WORK ITEM:
Quote all entries in full, exactly.

*** Opening of DATA RECORDS ***

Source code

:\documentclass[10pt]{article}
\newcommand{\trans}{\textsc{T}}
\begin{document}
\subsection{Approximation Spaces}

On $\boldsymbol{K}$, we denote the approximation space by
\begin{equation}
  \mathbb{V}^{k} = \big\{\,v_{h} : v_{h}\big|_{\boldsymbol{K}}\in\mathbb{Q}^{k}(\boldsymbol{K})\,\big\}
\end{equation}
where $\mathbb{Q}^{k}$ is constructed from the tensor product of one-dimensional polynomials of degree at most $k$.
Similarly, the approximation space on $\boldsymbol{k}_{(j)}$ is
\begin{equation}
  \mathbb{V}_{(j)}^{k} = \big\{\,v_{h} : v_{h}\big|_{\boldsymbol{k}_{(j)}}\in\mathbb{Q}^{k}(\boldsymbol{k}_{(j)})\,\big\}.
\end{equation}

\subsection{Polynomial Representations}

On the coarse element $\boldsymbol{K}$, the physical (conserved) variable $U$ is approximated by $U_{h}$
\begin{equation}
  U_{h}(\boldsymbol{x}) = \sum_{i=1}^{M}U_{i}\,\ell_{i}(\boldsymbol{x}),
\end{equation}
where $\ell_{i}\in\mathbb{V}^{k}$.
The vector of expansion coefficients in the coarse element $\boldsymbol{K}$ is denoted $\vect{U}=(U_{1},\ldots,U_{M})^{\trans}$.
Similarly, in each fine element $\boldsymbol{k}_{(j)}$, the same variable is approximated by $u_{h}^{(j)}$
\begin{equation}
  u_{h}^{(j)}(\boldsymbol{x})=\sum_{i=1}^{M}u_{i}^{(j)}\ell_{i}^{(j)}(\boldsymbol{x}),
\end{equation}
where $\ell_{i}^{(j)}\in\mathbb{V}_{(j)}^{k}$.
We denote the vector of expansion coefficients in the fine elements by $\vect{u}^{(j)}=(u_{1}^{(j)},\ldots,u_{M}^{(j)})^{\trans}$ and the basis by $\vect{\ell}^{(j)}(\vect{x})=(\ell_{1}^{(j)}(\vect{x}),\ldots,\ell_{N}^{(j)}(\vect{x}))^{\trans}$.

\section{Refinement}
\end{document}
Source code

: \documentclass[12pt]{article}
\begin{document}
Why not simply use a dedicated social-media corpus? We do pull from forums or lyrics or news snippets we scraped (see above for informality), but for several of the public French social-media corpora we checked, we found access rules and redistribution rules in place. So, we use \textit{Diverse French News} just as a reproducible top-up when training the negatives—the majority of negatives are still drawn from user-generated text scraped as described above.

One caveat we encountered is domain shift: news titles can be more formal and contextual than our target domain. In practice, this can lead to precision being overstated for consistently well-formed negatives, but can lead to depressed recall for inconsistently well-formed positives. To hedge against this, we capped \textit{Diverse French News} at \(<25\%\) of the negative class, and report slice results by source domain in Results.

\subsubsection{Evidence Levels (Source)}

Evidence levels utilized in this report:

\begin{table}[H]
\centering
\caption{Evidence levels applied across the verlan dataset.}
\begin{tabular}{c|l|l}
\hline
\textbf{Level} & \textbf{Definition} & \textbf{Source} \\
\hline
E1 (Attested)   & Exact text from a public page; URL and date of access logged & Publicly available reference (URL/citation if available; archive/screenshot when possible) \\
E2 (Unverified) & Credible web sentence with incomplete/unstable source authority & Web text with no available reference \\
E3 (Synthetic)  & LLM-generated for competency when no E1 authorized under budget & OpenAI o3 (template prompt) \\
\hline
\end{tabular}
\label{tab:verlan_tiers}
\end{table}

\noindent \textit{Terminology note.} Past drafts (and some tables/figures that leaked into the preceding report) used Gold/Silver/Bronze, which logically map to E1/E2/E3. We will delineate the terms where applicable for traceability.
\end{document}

*** Close of DATA RECORDS ***

OUTPUT FOR THIS TASK:
Source code

:\documentclass[10pt]{article}
\newcommand{\trans}{\textsc{T}}
\begin{document}
\subsection{Approximation Spaces}

On $\boldsymbol{K}$, we denote the approximation space by
\begin{equation}
  \mathbb{V}^{k} = \big\{\,v_{h} : v_{h}\big|_{\boldsymbol{K}}\in\mathbb{Q}^{k}(\boldsymbol{K})\,\big\}
\end{equation}
where $\mathbb{Q}^{k}$ is constructed from the tensor product of one-dimensional polynomials of degree at most $k$.
Similarly, the approximation space on $\boldsymbol{k}_{(j)}$ is
\begin{equation}
  \mathbb{V}_{(j)}^{k} = \big\{\,v_{h} : v_{h}\big|_{\boldsymbol{k}_{(j)}}\in\mathbb{Q}^{k}(\boldsymbol{k}_{(j)})\,\big\}.
\end{equation}

\subsection{Polynomial Representations}

On the coarse element $\boldsymbol{K}$, the physical (conserved) variable $U$ is approximated by $U_{h}$
\begin{equation}
  U_{h}(\boldsymbol{x}) = \sum_{i=1}^{M}U_{i}\,\ell_{i}(\boldsymbol{x}),
\end{equation}
where $\ell_{i}\in\mathbb{V}^{k}$.
The vector of expansion coefficients in the coarse element $\boldsymbol{K}$ is denoted $\vect{U}=(U_{1},\ldots,U_{M})^{\trans}$.
Similarly, in each fine element $\boldsymbol{k}_{(j)}$, the same variable is approximated by $u_{h}^{(j)}$
\begin{equation}
  u_{h}^{(j)}(\boldsymbol{x})=\sum_{i=1}^{M}u_{i}^{(j)}\ell_{i}^{(j)}(\boldsymbol{x}),
\end{equation}
where $\ell_{i}^{(j)}\in\mathbb{V}_{(j)}^{k}$.
We denote the vector of expansion coefficients in the fine elements by $\vect{u}^{(j)}=(u_{1}^{(j)},\ldots,u_{M}^{(j)})^{\trans}$ and the basis by $\vect{\ell}^{(j)}(\vect{x})=(\ell_{1}^{(j)}(\vect{x}),\ldots,\ell_{N}^{(j)}(\vect{x}))^{\trans}$.

\section{Refinement}
\end{document}
Source code

: \documentclass[12pt]{article}
\begin{document}
Why not simply use a dedicated social-media corpus? We do pull from forums or lyrics or news snippets we scraped (see above for informality), but for several of the public French social-media corpora we checked, we found access rules and redistribution rules in place. So, we use \textit{Diverse French News} just as a reproducible top-up when training the negatives—the majority of negatives are still drawn from user-generated text scraped as described above.

One caveat we encountered is domain shift: news titles can be more formal and contextual than our target domain. In practice, this can lead to precision being overstated for consistently well-formed negatives, but can lead to depressed recall for inconsistently well-formed positives. To hedge against this, we capped \textit{Diverse French News} at \(<25\%\) of the negative class, and report slice results by source domain in Results.

\subsubsection{Evidence Levels (Source)}

Evidence levels utilized in this report:

\begin{table}[H]
\centering
\caption{Evidence levels applied across the verlan dataset.}
\begin{tabular}{c|l|l}
\hline
\textbf{Level} & \textbf{Definition} & \textbf{Source} \\
\hline
E1 (Attested)   & Exact text from a public page; URL and date of access logged & Publicly available reference (URL/citation if available; archive/screenshot when possible) \\
E2 (Unverified) & Credible web sentence with incomplete/unstable source authority & Web text with no available reference \\
E3 (Synthetic)  & LLM-generated for competency when no E1 authorized under budget & OpenAI o3 (template prompt) \\
\hline
\end{tabular}
\label{tab:verlan_tiers}
\end{table}

\noindent \textit{Terminology note.} Past drafts (and some tables/figures that leaked into the preceding report) used Gold/Silver/Bronze, which logically map to E1/E2/E3. We will delineate the terms where applicable for traceability.
\end{document}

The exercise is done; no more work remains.